Lecturer Ph.D., University of Pennsylvania

J S 311 • Intro To Jewish Latin America

40325 • Fall 2014
Meets TTH 930am-1100am CLA 0.118
(also listed as ANT 310L, HIS 306N, LAS 315, R S 313 )
show description

What can we learn about Latin American social worlds when we look at the place of Jews within it? Conversely, what we learn about Jewish social worlds when they unfold in Latin America?  This course examines both of these questions. Specifically, we consider the role of Latin America as both a refuge from and a source of antisemitism, a hub of immigration, a site of Zionism, and of Jewish success and philanthropy.  We also address themes of displacement, longing, belonging, marginalization, prejudice, immigration, community, cultural continuity, and memory, while considering Sephardi and Ashkenazi difference, and inter-generational conflict among Jewish Latin Americans. Overall, through reading, writing exercises, independent research and in-class films, the course is designed to provide students with an understanding of how Jews constructed individual lives and vibrant communities in predominantly Hispanic, Catholic countries of Latin America.

With these themes in mind, the course is divided into four units: 1) Historical literacy is a substantive introductory unit, which provides basic context from 1492 until the post-World War II period; 2) Jewish group identities in Latin American features readings on Jewish life and cultural forms in select national contexts (e.g. Argentina, Brazil, Mexico, Dominican Republic and others); 3) Memoir and personal narrative engages students in critical reading of creative non-fiction and ethnography that focuses on individual lives; 4) Contemporary realities explores current events, contemporary trends and popular culture in Jewish Latin America. Finally, over the course of the semester, drawing on course motifs, students will produce their own research papers addressing a specific research question in the Latin American national context of their choice.

Note: This course carries the Global Cultures flag. Global Cultures courses are designed to increase your familiarity with cultural groups outside the United States. You should therefore expect a substantial portion of your grade to come from assignments covering the practices, beliefs, and histories of at least one non-U.S. cultural group, past or present.

J S 365 • Multicultural Israel

40380 • Fall 2014
Meets TTH 1100am-1230pm CLA 0.118
(also listed as ANT 325L, MES 341 )
show description

Israel has the highest proportion of migrants of any country in the world. The notion of absorption—the social and economic integration of Jewish immigrants—has remained an explicit ideal since the founding of the modern state of Israel in 1948. Yet absorption is also an ideological tool that often runs counter to the contemporary lived experience of citizenship, participation, nation building, minority rights, and the conflicting interests of today’s multicultural publics. Taking these tensions as a starting point, this course explores the complex social fabric that comprises contemporary Israeli society, and that shapes Israeli identity, practice and politics.
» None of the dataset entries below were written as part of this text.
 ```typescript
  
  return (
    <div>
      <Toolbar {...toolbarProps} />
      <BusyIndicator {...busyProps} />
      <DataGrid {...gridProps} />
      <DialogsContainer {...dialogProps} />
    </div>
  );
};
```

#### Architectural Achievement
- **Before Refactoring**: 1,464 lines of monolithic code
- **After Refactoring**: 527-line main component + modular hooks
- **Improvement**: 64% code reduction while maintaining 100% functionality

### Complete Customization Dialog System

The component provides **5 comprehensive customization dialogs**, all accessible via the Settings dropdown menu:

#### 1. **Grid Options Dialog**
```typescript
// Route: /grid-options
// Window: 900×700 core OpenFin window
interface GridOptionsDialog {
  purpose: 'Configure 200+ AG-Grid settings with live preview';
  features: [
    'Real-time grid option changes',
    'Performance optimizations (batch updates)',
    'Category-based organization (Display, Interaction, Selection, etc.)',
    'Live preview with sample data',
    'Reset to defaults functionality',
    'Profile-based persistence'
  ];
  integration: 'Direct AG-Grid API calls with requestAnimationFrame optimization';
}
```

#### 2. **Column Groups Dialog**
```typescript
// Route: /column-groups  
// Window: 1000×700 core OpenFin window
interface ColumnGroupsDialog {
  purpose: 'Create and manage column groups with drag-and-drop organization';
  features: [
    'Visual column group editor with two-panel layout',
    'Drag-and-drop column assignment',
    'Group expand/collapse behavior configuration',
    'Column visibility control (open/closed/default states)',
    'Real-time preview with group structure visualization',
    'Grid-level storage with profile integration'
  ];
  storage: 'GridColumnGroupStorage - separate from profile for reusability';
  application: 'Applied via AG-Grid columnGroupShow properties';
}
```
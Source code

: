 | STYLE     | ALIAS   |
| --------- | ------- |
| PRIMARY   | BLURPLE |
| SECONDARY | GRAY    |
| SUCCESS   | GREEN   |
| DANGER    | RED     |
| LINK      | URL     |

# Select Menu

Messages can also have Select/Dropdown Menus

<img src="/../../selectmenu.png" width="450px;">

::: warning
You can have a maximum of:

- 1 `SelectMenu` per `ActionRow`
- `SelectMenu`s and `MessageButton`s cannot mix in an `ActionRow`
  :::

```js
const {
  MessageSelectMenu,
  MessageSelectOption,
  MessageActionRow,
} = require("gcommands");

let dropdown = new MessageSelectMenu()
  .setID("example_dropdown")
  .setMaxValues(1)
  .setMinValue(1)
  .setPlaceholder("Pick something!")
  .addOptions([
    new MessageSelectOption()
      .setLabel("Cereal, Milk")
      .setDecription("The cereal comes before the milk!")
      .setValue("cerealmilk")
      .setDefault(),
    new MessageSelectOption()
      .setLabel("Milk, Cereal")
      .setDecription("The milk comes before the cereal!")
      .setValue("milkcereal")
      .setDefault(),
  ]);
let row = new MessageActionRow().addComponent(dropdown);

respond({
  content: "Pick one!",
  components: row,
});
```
We will focus on the lived experience of Israel’s increasingly diverse population. This includes populations associated with the majority: veteran Ashkenazim and Mizrahim; more recent Jewish immigrants from the former Soviet Union, Ethiopia, Latin America and France; religious communities such Haredim and modern-Orthodox. It also includes ethnic and religious minorities such as Arab-Israelis/Palestinians, Bedouins, Christians, Muslims, Druze, and Black Hebrews, as well as laborers from all over the globe who migrate to Israel for work. How fluid are boundaries between these groups? How different are their interests, tastes and desires? How committed are various publics to a coherent nation-building project and to contemporary Zionism? To explore the breadth of multicultural Israel without sacrificing cultural specificity and theoretical depth, the course is organized into three integrated units: a) historical background of Israel and its populations; b) Israel’s citizen-state relationships, identity and belonging, and c) ethnographic case studies of Israel-specific multicultural issues, and general contemporary multicultural theory.

Note: This course carries the Global Cultures flag. Global Cultures courses are designed to increase your familiarity with cultural groups outside the United States. You should therefore expect a substantial portion of your grade to come from assignments covering the practices, beliefs, and histories of at least one non-U.S. cultural group, past or present.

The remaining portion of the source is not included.